We are not this slim, it’s my friend’s camera:)

We were seated around a solid wood table with flowers in the middle, this is Cyprus after all. Outside the air was restlessly shifting under November rain. It was just about to hit these cobbled alleys and mountain pines, and the village dog running up and down the main street barking at cars.

He wouldn’t mind. He had a job to do. So many funny looking Nicosiades to chase!

On the table there were glasses of red, white and water, hot plates of veg and lamb and a salad with fresh bread softening in sweet olive oil. I was tasting something with a difficult name, something quite heavenly when my friend asked of our plans after Cyprus.

‘Where would we go after Cyprus?’ I wondered, looking from plate to plate desperately trying to decide what to try next. ‘What would we eat?’

There was pleasant agreement over the impossibility of eating anything in other countries. We continued the meal surrounded by the old stone walls and happily lunching kids. My other half who has been so absent-minded lately seemed to be quite content too, amidst steaming little plates being entertained by our friend the walking library of… romantic jokes.

I can imagine someone leaving Cyprus for New York maybe. Lots of good stuff to eat there!

But right now I really can’t see where else anyone would like to go after Cyprus, nor indeed why!

And I think grandma might just agree with me! She is clearly a very wise lady.

Space Tag

Tonight we got some takeaway. It’s Sunday night and we are both a bit worse for wear.

One has muscle pain after running around in the cold evening breeze thinking they were 17.

The other has her usual number of worries, just because!

This week was the last week one unlucky stray kitten got to live. His short story ended under a heat lamp at the vet’s.

Next door to him three little former strays slept in a warm and cosy heap. To wake up again soon, curious and playful, for another lovely day.

This was the week when French Conversation was cancelled and we didn’t know that.

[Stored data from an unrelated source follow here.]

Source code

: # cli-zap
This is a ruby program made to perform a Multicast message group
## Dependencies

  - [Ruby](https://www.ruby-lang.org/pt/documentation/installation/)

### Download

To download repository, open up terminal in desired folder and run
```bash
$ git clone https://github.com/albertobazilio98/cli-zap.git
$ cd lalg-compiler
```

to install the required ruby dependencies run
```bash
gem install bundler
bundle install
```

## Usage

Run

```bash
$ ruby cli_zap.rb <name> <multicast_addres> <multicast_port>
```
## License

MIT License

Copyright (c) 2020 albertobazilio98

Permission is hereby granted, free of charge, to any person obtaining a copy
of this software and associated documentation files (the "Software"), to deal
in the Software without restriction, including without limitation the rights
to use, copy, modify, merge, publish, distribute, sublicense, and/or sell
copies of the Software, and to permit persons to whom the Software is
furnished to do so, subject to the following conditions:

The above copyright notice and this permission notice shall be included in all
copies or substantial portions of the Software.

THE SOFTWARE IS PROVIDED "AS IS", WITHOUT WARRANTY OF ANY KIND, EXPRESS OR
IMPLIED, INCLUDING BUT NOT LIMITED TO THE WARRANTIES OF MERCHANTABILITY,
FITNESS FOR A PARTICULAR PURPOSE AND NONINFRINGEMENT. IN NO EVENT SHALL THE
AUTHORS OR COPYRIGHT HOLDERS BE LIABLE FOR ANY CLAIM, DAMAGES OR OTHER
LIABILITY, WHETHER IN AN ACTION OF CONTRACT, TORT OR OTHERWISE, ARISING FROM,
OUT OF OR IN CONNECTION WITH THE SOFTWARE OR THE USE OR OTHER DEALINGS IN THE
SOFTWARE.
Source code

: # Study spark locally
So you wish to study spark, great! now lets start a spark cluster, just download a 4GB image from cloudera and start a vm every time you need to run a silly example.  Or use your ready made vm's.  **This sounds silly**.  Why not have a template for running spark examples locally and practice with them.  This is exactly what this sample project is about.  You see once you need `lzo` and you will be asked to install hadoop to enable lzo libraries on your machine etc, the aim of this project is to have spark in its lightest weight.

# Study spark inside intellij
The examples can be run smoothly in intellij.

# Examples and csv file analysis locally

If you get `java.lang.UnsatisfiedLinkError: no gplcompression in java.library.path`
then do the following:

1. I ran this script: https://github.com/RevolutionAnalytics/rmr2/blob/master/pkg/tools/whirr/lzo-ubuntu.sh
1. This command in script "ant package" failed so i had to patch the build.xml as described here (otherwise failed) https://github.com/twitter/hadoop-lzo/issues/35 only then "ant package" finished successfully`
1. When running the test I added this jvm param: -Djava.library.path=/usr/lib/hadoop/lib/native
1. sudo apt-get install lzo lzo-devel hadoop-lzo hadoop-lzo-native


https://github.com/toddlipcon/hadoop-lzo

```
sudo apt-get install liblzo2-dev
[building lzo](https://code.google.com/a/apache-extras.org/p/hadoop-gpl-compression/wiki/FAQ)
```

Waiting, we covered everything from space travel to Cyprus problem.

This week our building shook violently with the pitter patter of four Darth Vaders playing some kind of a beastly space tag. One of the Darths had previously soothed a fading kitten but was now full of cheery fight again.

Like you want your kids to be, a while  after a disappointment.

It was when I woke up on Saturday and decided to contribute my five cents to the Cyprus question debate. My overture was met with a surprised and a tad exasperated look from the neighbouring pillow.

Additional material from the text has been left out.